吹奏楽の芸術的価値は上がるか【7/21誰か宛ての日記】
・私は中高のとき、吹奏楽部に所属していた。
・吹奏楽部と聞くと、「体育会系文化部」などと揶揄されるように、厳しい練習や陰険な上下関係などのイメージがどうしても付きまとう。事実なのだが。
・私は、吹奏楽部は嫌いだが吹奏楽は大好きだ。軍楽隊から派生していき、コンサート用の曲が発展した特異な背景のもと、独特な音楽文化が形成され、良曲がたくさん生まれるようになった。
・しかし吹奏楽は、未だ芸術としての市民権を獲得できずにいる。例えば「クラシック音楽館」というNHKの番組がある。基本的に管弦楽がメインなのだが、たまにピアノ曲や不思議な編成の音楽がフィーチャーされる。しかし吹奏楽が特集されたことはない。オーケストラのプロの演奏会はすぐに満席になるが、吹奏楽のプロの演奏会は空席が目立つ。そして前述の「体育会系部活動」というイメージ。

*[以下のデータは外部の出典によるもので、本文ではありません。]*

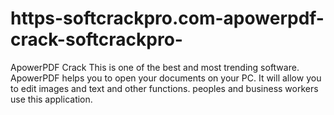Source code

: # https-softcrackpro.com-apowerpdf-crack-softcrackpro-
ApowerPDF Crack  This is one of the best and most trending software. ApowerPDF helps you to open your documents on your PC. It will allow you to edit images and text and other functions. peoples and business workers use this application. 
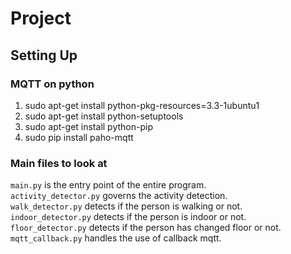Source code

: # Project
## Setting Up
### MQTT on python
1) sudo apt-get install python-pkg-resources=3.3-1ubuntu1 <br>
2) sudo apt-get install python-setuptools <br>
3) sudo apt-get install python-pip <br>
4) sudo pip install paho-mqtt <br>

### Main files to look at
`main.py` is the entry point of the entire program. <br>
`activity_detector.py` governs the activity detection. <br>
`walk_detector.py` detects if the person is walking or not. <br>
`indoor_detector.py` detects if the person is indoor or not. <br>
`floor_detector.py` detects if the person has changed floor or not. <br>
`mqtt_callback.py` handles the use of callback mqtt. <br>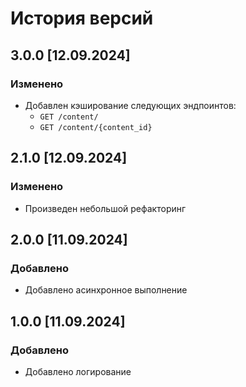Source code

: # История версий

## 3.0.0 [12.09.2024]
### Изменено
- Добавлен кэширование следующих эндпоинтов:
  - `GET /content/`
  - `GET /content/{content_id}`


## 2.1.0 [12.09.2024]
### Изменено
- Произведен небольшой рефакторинг


## 2.0.0 [11.09.2024]
### Добавлено
- Добавлено асинхронное выполнение


## 1.0.0 [11.09.2024]
### Добавлено
- Добавлено логирование
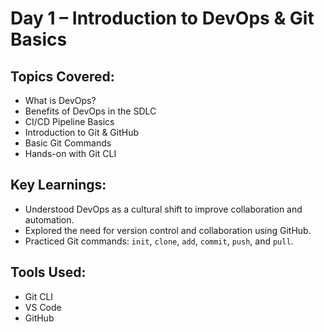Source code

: # Day 1 – Introduction to DevOps & Git Basics

## Topics Covered:
- What is DevOps?
- Benefits of DevOps in the SDLC
- CI/CD Pipeline Basics
- Introduction to Git & GitHub
- Basic Git Commands
- Hands-on with Git CLI

## Key Learnings:
- Understood DevOps as a cultural shift to improve collaboration and automation.
- Explored the need for version control and collaboration using GitHub.
- Practiced Git commands: `init`, `clone`, `add`, `commit`, `push`, and `pull`.

## Tools Used:
- Git CLI
- VS Code
- GitHub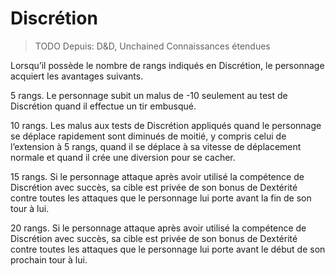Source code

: # Discrétion

> TODO
> Depuis: D&D, Unchained 
> Connaissances étendues 

Lorsqu’il possède le nombre de rangs indiqués en Discrétion, le personnage acquiert les avantages suivants.

5 rangs. Le personnage subit un malus de -10 seulement au test de Discrétion quand il effectue un tir embusqué.

10 rangs. Les malus aux tests de Discrétion appliqués quand le personnage se déplace rapidement sont diminués de moitié, y compris celui de l’extension à 5 rangs, quand il se déplace à sa vitesse de déplacement normale et quand il crée une diversion pour se cacher.

15 rangs. Si le personnage attaque après avoir utilisé la compétence de Discrétion avec succès, sa cible est privée de son bonus de Dextérité contre toutes les attaques que le personnage lui porte avant la fin de son tour à lui.

20 rangs. Si le personnage attaque après avoir utilisé la compétence de Discrétion avec succès, sa cible est privée de son bonus de Dextérité contre toutes les attaques que le personnage lui porte avant le début de son prochain tour à lui.
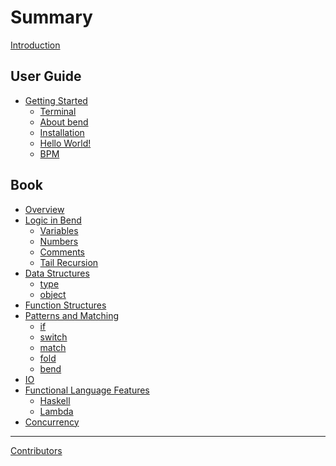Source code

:# Summary

[Introduction](README.md)

## User Guide

- [Getting Started](Start.md)
  - [Terminal](Guide/Terminal.md)
  - [About bend](Guide/About.md)
  - [Installation](Guide/Instalation.md)
  - [Hello World!](Guide/HelloWord.md)
  - [BPM]()

## Book

<!-- - [Introduction]() -->
- [Overview](Book/Overview.md)
- [Logic in Bend]()
  - [Variables]()
  - [Numbers]()
  - [Comments]()
  - [Tail Recursion]()
- [Data Structures]()
  - [type]()
  - [object]()
- [Function Structures]()
- [Patterns and Matching]()
  - [if](Book/Patterns%20and%20Matching/if.md)
  - [switch](Book/Patterns%20and%20Matching/switch.md)
  - [match](Book/Patterns%20and%20Matching/match.md)
  - [fold](Book/Patterns%20and%20Matching/fold.md)
  - [bend](Book/Patterns%20and%20Matching/bend.md)
- [IO]()
- [Functional Language Features]()
  - [Haskell]()
  - [Lambda]()
- [Concurrency]()

-----------

[Contributors]()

・なんだろう、「青春に全力を注ぐ若者」みたいなパブリックイメージがあるのかな?確かに吹奏楽と聞いて真っ先に思い浮かぶのは、甲子園の応援で汗水たらしながらラッパを吹くポニーテールの女子高生かもしれない。たしかに、今羅列した言葉からは「芸術」のげの字も思い浮かばない。
・吹奏楽が芸術としての地位を確立するビジョンも確かに見えないな。これからもきっと中高生の青春の一ページとしてのみ消費され、地方の名もなき吹奏楽団はオーケストラに所属できなかった音大卒の人たちの受け皿となり、そして私のようなオタクがアマチュアの楽団を作って似たような人たちと小さなコミュニティを作り上げる。
・アメリカのように大学の吹奏楽が盛んになり、音大の中でも一定の地位を確立すれば変わるだろうか。私はアメリカの大学吹奏楽を聞くのが好きだが、そもそも彼らも市民権を確立しているかは疑問。
・東京工業大学の高尾先生や、玉川学園の土屋先生、作曲家の後藤洋先生のように、日本の部活文化だけでなく、世界的な視野をもった人が日本の吹奏楽文化をけん引しないといけないんだろうな。